Data provided.
□ □ □

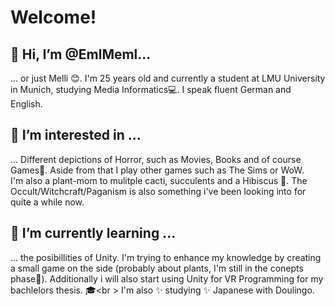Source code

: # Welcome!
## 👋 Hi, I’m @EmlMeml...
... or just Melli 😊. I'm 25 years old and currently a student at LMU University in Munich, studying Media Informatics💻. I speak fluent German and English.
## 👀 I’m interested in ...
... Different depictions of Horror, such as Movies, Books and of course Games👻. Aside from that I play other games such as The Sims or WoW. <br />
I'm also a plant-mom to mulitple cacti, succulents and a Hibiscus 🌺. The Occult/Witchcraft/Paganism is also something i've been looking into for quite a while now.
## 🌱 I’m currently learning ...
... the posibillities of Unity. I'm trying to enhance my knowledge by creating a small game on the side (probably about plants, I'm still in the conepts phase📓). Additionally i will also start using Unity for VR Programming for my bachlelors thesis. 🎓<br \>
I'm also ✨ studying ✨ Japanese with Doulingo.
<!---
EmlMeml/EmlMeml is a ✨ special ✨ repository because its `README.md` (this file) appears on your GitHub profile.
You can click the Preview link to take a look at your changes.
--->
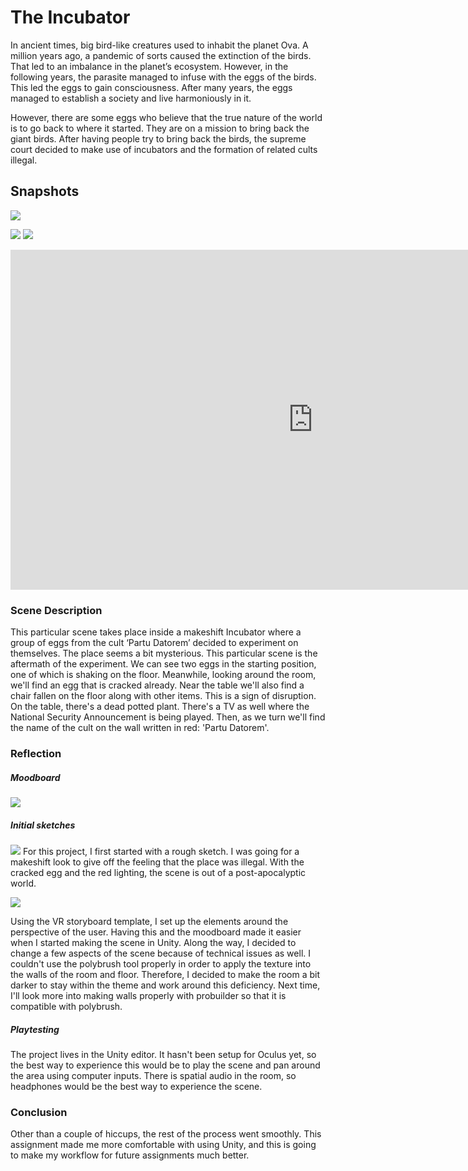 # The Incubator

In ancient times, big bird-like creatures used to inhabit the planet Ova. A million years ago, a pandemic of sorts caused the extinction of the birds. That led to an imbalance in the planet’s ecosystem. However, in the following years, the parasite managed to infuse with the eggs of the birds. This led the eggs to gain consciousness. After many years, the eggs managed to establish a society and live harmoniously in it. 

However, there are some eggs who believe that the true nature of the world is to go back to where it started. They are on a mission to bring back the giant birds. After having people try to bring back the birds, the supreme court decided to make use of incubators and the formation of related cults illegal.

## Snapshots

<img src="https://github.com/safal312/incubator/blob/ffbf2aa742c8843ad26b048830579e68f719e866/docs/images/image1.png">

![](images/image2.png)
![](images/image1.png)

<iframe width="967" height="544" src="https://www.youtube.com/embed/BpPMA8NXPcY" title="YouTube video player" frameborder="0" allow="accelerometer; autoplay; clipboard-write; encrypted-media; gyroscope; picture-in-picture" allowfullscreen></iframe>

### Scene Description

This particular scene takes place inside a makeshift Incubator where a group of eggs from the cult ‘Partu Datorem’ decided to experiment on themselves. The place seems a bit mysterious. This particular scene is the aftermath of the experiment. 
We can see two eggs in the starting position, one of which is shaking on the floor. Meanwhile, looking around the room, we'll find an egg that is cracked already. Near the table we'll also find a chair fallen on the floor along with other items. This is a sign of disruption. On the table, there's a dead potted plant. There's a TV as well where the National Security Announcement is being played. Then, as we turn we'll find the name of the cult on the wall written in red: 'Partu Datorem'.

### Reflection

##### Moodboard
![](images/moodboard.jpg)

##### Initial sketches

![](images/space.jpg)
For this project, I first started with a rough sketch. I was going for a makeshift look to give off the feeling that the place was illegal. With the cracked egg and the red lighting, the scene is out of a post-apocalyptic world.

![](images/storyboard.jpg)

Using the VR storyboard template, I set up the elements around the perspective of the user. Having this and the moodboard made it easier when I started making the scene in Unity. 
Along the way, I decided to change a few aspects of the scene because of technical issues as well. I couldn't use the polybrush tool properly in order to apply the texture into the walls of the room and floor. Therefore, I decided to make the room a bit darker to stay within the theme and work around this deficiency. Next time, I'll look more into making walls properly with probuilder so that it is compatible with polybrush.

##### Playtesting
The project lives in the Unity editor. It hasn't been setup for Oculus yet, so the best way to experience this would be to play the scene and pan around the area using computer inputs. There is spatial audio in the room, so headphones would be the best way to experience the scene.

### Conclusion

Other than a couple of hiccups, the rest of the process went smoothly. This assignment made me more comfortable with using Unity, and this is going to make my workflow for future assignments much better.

□ □ □

What is expected. Set down every entry above exactly as written, but skip the pictures.

Output for this task.
Source code

: # Welcome!
## 👋 Hi, I’m @EmlMeml...
... or just Melli 😊. I'm 25 years old and currently a student at LMU University in Munich, studying Media Informatics💻. I speak fluent German and English.
## 👀 I’m interested in ...
... Different depictions of Horror, such as Movies, Books and of course Games👻. Aside from that I play other games such as The Sims or WoW. <br />
I'm also a plant-mom to mulitple cacti, succulents and a Hibiscus 🌺. The Occult/Witchcraft/Paganism is also something i've been looking into for quite a while now.
## 🌱 I’m currently learning ...
... the posibillities of Unity. I'm trying to enhance my knowledge by creating a small game on the side (probably about plants, I'm still in the conepts phase📓). Additionally i will also start using Unity for VR Programming for my bachlelors thesis. 🎓<br \>
I'm also ✨ studying ✨ Japanese with Doulingo.
<!---
EmlMeml/EmlMeml is a ✨ special ✨ repository because its `README.md` (this file) appears on your GitHub profile.
You can click the Preview link to take a look at your changes.
--->
 # The Incubator

In ancient times, big bird-like creatures used to inhabit the planet Ova. A million years ago, a pandemic of sorts caused the extinction of the birds. That led to an imbalance in the planet’s ecosystem. However, in the following years, the parasite managed to infuse with the eggs of the birds. This led the eggs to gain consciousness. After many years, the eggs managed to establish a society and live harmoniously in it. 

However, there are some eggs who believe that the true nature of the world is to go back to where it started. They are on a mission to bring back the giant birds. After having people try to bring back the birds, the supreme court decided to make use of incubators and the formation of related cults illegal.

## Snapshots

<img src="https://github.com/safal312/incubator/blob/ffbf2aa742c8843ad26b048830579e68f719e866/docs/images/image1.png">

![](images/image2.png)
![](images/image1.png)

<iframe width="967" height="544" src="https://www.youtube.com/embed/BpPMA8NXPcY" title="YouTube video player" frameborder="0" allow="accelerometer; autoplay; clipboard-write; encrypted-media; gyroscope; picture-in-picture" allowfullscreen></iframe>

### Scene Description

This particular scene takes place inside a makeshift Incubator where a group of eggs from the cult ‘Partu Datorem’ decided to experiment on themselves. The place seems a bit mysterious. This particular scene is the aftermath of the experiment. 
We can see two eggs in the starting position, one of which is shaking on the floor. Meanwhile, looking around the room, we'll find an egg that is cracked already. Near the table we'll also find a chair fallen on the floor along with other items. This is a sign of disruption. On the table, there's a dead potted plant. There's a TV as well where the National Security Announcement is being played. Then, as we turn we'll find the name of the cult on the wall written in red: 'Partu Datorem'.

### Reflection

##### Moodboard
![](images/moodboard.jpg)

##### Initial sketches

![](images/space.jpg)
For this project, I first started with a rough sketch. I was going for a makeshift look to give off the feeling that the place was illegal. With the cracked egg and the red lighting, the scene is out of a post-apocalyptic world.

![](images/storyboard.jpg)

Using the VR storyboard template, I set up the elements around the perspective of the user. Having this and the moodboard made it easier when I started making the scene in Unity. 
Along the way, I decided to change a few aspects of the scene because of technical issues as well. I couldn't use the polybrush tool properly in order to apply the texture into the walls of the room and floor. Therefore, I decided to make the room a bit darker to stay within the theme and work around this deficiency. Next time, I'll look more into making walls properly with probuilder so that it is compatible with polybrush.

##### Playtesting
The project lives in the Unity editor. It hasn't been setup for Oculus yet, so the best way to experience this would be to play the scene and pan around the area using computer inputs. There is spatial audio in the room, so headphones would be the best way to experience the scene.

### Conclusion

Other than a couple of hiccups, the rest of the process went smoothly. This assignment made me more comfortable with using Unity, and this is going to make my workflow for future assignments much better.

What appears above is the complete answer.